Karen Cowe, CEO of Ten Strands, a nonprofit that supports environmental and climate literacy in schools, issued the following statement in response:
“This is a loss for our students, who have a desire to learn about the wildfires, flooding, and extreme heat plaguing their communities and how to help address them. And this is a loss for our teachers, who need professional learning to be equipped to teach these topics.
“We know that California is facing a budget deficit, which means our leaders had to make difficult decisions even though they already made it clear that this is a priority. In 2021, California invested in climate change and environmental justice education through an appropriation to develop this unique curriculum; we must maximize that investment by ensuring teachers get the support they need to put the curriculum into action. We hope that, next year, budget leaders will help California meet its education and climate goals, including the implementation of solution-oriented resources to help teach students about climate change and environmental justice.
“Ten Strands would like to thank Senator Ben Allen, who made the budget request, for his leadership and dedication to California’s teachers, students, and our environment. We would also like to thank the more than 250 education entities, organizations, and individuals who submitted letters of support, and the many individuals who made their voices heard on social media and by emailing budget leaders.
“Ten Strands will continue this crucial work to prepare students to become engaged citizens and changemakers in their communities. We look forward to working with the administration, legislature, our partners, and our communities to support students on their journey to becoming stewards of our planet and to support teachers in their professional learning of critical climate change and environmental justice issues.”
About California’s Climate Change and Environmental Justice Program
- Through Senator Ben Allen’s leadership, California has already invested $6 million to develop curricular resources on climate change and environmental justice, aligned with California’s Environmental Principles & Concepts, Next Generation Science Standards, History-Social Science Standards, and more.

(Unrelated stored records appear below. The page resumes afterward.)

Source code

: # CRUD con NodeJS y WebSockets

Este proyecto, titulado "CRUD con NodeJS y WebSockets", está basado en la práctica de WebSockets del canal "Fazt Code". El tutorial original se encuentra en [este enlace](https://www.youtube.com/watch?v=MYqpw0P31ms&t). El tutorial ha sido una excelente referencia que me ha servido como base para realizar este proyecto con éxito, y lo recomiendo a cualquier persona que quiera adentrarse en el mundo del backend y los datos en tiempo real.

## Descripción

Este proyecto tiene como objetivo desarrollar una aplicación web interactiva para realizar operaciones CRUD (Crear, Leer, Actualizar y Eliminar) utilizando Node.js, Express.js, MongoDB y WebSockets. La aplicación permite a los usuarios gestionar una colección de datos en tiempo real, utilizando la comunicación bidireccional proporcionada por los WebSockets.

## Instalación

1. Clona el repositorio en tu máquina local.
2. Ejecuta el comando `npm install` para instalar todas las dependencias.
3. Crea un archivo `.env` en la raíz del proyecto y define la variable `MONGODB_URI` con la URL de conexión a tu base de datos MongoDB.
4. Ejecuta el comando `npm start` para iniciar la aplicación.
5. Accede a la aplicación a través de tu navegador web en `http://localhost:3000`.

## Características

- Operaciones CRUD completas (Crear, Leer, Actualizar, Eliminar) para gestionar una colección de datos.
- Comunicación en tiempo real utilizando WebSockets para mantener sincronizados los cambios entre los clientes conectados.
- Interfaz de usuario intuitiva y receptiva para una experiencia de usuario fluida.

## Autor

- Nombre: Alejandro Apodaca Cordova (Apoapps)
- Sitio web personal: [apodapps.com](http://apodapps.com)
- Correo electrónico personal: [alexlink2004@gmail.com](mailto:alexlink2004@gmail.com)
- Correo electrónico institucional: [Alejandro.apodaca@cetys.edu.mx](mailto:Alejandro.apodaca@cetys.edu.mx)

- The curricular resources are currently in development under the leadership of the San Mateo County Office of Education in partnership with Ten Strands. To ensure all of California’s diverse communities are represented, local community groups across California are working with curriculum and environmental experts to develop the resources.

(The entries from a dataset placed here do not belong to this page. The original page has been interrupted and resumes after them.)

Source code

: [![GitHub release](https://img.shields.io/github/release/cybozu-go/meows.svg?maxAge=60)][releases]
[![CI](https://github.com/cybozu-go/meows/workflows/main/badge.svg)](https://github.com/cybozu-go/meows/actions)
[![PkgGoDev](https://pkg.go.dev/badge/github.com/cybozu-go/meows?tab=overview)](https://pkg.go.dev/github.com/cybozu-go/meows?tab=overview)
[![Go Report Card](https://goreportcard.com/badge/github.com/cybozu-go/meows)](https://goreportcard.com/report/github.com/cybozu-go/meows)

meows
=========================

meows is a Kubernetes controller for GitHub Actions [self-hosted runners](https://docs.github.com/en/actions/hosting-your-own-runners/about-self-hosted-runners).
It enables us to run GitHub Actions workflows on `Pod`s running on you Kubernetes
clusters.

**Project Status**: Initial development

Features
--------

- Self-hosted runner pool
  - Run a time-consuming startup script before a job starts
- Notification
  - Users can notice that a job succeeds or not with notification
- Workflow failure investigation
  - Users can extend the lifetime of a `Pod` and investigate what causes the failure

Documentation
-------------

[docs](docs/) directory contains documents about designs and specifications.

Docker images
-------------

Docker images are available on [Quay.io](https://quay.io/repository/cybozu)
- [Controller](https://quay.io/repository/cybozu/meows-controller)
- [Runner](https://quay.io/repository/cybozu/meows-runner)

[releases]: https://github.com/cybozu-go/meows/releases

- The free, open-education curricular resources will be available for grades K–12 beginning in 2025. They will feature developmentally appropriate lessons to explore local environmental challenges and empower students to identify solutions to address them.
- The one-time 2023-24 funding request was intended to maximize California’s existing investment by supporting teachers with professional learning to bring these resources into the classroom.
About Ten Strands
Ten Strands is a California–based nonprofit established in 2012. Their mission is to strengthen the partnerships and strategies that will bring climate and environmental literacy to all of California’s TK–12 students. They operate with a small, diverse, and nimble staff and strategic partners throughout the state. Ten Strands utilizes the largest and most diverse institution in California—the public school system—to impact 58 county offices of education, more than 1,000 school districts, approximately 10,000 individual schools, over 300,000 teachers, and 5.8 million children. For more information, visit http://tenstrands.org.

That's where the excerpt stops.